▶

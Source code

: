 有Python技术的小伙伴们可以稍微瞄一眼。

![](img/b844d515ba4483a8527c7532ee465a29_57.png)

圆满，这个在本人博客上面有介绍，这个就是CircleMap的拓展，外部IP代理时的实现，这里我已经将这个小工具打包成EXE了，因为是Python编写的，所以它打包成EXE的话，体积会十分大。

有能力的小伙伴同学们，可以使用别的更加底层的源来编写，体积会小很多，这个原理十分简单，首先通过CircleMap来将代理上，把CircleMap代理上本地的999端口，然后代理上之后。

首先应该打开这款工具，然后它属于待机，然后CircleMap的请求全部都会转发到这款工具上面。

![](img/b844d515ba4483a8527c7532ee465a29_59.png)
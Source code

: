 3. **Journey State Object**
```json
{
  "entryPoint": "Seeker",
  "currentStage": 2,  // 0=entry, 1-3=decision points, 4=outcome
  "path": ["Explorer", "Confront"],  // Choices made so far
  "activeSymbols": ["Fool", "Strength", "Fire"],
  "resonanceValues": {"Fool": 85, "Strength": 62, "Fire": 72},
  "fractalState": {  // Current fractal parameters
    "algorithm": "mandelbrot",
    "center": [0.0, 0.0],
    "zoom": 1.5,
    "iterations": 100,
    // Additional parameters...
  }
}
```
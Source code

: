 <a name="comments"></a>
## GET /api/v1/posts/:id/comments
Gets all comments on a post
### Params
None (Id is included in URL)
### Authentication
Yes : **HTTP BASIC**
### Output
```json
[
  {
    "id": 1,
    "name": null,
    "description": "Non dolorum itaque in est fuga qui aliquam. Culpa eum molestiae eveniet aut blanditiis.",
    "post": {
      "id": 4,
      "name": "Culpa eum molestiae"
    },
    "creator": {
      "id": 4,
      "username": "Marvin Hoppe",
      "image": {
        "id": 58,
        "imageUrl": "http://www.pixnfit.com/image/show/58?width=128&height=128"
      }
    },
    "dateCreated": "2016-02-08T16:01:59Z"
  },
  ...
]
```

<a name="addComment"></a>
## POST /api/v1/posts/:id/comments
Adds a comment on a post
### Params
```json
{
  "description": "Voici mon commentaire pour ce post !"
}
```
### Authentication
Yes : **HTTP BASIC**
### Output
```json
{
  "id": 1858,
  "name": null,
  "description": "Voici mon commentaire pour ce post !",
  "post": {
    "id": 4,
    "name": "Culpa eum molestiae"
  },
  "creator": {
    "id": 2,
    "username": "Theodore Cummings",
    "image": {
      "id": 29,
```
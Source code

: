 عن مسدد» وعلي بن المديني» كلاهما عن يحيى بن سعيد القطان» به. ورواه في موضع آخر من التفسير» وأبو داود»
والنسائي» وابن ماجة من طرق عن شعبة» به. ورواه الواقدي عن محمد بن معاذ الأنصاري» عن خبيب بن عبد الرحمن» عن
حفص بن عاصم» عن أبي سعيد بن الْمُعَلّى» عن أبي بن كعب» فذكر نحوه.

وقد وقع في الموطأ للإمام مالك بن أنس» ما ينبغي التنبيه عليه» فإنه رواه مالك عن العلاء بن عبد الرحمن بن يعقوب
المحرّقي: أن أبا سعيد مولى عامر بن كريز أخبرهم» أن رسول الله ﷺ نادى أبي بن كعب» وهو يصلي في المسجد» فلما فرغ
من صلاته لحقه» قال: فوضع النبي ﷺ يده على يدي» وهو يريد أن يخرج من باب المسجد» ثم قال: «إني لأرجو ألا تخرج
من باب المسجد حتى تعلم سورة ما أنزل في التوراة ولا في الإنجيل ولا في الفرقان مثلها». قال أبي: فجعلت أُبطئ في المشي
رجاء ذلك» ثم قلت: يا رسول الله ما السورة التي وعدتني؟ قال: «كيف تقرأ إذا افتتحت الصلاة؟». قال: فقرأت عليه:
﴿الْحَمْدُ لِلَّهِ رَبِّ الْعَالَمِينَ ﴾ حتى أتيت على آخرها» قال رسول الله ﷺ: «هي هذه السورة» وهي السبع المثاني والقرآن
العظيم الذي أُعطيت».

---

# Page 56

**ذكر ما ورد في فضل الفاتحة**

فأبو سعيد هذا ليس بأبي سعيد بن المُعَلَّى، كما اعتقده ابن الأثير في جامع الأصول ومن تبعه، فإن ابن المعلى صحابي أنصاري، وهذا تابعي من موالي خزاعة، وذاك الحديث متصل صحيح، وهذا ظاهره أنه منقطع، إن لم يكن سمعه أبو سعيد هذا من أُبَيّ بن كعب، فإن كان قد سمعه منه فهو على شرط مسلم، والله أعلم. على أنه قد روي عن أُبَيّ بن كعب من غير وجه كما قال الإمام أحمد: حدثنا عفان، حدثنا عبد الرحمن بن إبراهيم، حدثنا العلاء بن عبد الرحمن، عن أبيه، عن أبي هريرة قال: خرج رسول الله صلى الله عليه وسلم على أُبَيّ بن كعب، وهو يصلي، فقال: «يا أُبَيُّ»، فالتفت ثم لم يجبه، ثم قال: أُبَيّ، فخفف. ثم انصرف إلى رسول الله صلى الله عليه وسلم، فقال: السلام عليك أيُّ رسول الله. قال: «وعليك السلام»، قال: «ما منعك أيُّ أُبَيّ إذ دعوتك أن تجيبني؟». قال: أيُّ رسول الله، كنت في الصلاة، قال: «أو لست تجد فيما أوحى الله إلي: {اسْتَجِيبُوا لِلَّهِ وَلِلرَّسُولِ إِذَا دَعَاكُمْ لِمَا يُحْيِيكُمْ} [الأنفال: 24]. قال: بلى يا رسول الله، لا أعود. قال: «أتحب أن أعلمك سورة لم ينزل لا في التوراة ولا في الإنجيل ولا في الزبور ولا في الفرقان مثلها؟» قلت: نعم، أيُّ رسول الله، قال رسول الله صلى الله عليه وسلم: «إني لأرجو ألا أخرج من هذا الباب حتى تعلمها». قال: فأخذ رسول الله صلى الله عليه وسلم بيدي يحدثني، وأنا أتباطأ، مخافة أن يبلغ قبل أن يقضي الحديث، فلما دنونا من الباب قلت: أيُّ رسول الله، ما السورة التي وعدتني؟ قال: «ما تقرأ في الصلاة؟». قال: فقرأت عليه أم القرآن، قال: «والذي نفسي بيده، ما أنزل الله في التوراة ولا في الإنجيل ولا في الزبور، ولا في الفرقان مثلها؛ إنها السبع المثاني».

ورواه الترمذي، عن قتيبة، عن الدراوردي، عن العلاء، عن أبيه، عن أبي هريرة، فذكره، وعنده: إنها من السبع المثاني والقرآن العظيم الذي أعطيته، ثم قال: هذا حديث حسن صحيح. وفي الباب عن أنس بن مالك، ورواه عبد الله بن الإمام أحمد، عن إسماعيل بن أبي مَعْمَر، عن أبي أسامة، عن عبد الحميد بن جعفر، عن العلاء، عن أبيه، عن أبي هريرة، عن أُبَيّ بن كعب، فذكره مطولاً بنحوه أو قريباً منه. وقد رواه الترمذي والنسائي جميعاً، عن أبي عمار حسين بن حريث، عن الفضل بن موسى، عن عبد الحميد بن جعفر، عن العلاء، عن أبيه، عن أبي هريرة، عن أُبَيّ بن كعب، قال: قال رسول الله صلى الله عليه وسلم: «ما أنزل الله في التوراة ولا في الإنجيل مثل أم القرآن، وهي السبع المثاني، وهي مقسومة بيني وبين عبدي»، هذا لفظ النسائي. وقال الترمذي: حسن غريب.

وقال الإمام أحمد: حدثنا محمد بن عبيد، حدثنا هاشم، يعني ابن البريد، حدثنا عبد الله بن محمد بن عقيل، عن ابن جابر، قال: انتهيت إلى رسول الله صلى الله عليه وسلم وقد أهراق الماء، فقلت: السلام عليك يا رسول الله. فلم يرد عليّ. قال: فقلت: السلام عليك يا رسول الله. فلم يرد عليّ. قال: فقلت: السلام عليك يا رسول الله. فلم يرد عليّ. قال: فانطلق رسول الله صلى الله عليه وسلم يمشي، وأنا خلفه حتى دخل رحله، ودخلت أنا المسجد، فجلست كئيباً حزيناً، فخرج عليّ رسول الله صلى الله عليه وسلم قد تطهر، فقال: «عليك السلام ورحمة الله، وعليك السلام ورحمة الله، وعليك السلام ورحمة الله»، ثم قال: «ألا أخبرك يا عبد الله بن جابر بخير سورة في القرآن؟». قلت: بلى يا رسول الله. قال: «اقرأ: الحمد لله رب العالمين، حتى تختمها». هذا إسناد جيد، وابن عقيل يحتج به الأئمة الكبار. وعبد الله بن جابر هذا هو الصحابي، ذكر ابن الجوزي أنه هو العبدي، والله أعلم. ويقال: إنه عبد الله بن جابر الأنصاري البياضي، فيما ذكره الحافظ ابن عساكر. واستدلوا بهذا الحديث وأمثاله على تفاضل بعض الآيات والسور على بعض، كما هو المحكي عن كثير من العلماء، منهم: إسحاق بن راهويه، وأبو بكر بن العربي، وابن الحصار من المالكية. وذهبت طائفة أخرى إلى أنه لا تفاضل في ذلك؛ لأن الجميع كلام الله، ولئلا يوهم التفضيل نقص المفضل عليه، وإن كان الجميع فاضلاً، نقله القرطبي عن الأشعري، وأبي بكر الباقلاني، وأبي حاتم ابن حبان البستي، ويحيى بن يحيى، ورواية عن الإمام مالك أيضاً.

◀

WHAT IS NEEDED: Note each line of the material holding "والنسائي" and copy it out.

EXERCISE ANSWER:
والنسائي» وابن ماجة من طرق عن شعبة» به. ورواه الواقدي عن محمد بن معاذ الأنصاري» عن خبيب بن عبد الرحمن» عن
ورواه الترمذي، عن قتيبة، عن الدراوردي، عن العلاء، عن أبيه، عن أبي هريرة، فذكره، وعنده: إنها من السبع المثاني والقرآن العظيم الذي أعطيته، ثم قال: هذا حديث حسن صحيح. وفي الباب عن أنس بن مالك، ورواه عبد الله بن الإمام أحمد، عن إسماعيل بن أبي مَعْمَر، عن أبي أسامة، عن عبد الحميد بن جعفر، عن العلاء، عن أبيه، عن أبي هريرة، عن أُبَيّ بن كعب، فذكره مطولاً بنحوه أو قريباً منه. وقد رواه الترمذي والنسائي جميعاً، عن أبي عمار حسين بن حريث، عن الفضل بن موسى، عن عبد الحميد بن جعفر، عن العلاء، عن أبيه، عن أبي هريرة، عن أُبَيّ بن كعب، قال: قال رسول الله صلى الله عليه وسلم: «ما أنزل الله في التوراة ولا في الإنجيل مثل أم القرآن، وهي السبع المثاني، وهي مقسومة بيني وبين عبدي»، هذا لفظ النسائي. وقال الترمذي: حسن غريب.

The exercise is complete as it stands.